Small set of prime numbers used in sieving algorithms

In computational number theory, a factor base is a small set of prime numbers commonly used as a mathematical tool in algorithms involving extensive sieving for potential factors of a given integer.

==Usage in factoring algorithms==
A factor base is a relatively small set of distinct prime numbers P, sometimes together with −1. Suppose we want to factorize an integer n. We generate, in some way, a large number of integer pairs (x, y) for which $x \neq \pm y$, $x^2 \equiv y^2 \pmod{n}$, and $x^2 \pmod{n} \text{ and }y^2 \pmod{n}$ can be completely factorized over the chosen factor base—that is, all their prime factors are in P.

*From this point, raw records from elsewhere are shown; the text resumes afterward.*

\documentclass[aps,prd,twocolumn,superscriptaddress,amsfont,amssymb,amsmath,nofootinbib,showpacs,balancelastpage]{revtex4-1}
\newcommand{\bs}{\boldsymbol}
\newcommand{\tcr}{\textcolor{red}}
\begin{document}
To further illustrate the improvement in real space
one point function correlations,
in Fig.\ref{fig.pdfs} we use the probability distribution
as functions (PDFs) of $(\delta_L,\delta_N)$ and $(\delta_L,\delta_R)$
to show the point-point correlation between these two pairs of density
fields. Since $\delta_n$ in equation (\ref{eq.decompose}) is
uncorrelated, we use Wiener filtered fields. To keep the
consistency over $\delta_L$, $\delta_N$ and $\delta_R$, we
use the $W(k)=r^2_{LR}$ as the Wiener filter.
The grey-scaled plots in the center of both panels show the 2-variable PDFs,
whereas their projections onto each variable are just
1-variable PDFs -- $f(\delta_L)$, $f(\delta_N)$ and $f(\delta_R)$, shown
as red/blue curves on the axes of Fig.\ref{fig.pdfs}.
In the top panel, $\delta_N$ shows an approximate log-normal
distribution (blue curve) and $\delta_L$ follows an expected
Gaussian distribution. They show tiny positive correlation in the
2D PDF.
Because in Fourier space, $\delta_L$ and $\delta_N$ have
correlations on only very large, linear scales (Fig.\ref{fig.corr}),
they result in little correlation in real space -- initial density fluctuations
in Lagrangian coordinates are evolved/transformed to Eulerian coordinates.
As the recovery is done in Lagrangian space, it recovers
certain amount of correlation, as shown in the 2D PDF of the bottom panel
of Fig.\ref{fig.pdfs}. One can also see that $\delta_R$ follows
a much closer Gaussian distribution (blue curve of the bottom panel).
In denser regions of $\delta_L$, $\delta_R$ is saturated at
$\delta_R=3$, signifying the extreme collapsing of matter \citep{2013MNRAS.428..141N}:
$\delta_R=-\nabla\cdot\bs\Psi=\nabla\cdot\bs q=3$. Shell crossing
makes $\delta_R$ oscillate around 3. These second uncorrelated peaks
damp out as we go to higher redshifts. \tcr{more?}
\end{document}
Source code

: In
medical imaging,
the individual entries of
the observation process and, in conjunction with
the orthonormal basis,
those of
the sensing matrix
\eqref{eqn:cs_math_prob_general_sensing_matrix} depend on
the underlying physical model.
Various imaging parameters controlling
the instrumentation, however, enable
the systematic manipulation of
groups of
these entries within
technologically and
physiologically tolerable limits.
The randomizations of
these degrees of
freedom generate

In practice, several integers x are found such that $x^2 \pmod{n}$ has all of its prime factors in the pre-chosen factor base. We represent each $x^2 \pmod{n}$ expression as a vector of a matrix with integer entries being the exponents of factors in the factor base. Linear combinations of the rows corresponds to multiplication of these expressions. A linear dependence relation mod 2 among the rows leads to a desired congruence $x^2 \equiv y^2 \pmod{n}$. This essentially reformulates the problem into a system of linear equations, which can be solved using numerous methods such as Gaussian elimination; in practice advanced methods like the block Lanczos algorithm are used, that take advantage of certain properties of the system.

This congruence may generate the trivial $\textstyle n = 1 \cdot n$; in this case we try to find another suitable congruence. If repeated attempts to factor fail we can try again using a different factor base.

==Algorithms==
Factor bases are used in, for example, Dixon's factorization, the quadratic sieve, and the number field sieve. The difference between these algorithms is essentially the methods used to generate (x, y) candidates. Factor bases are also used in the Index calculus algorithm for computing discrete logarithms.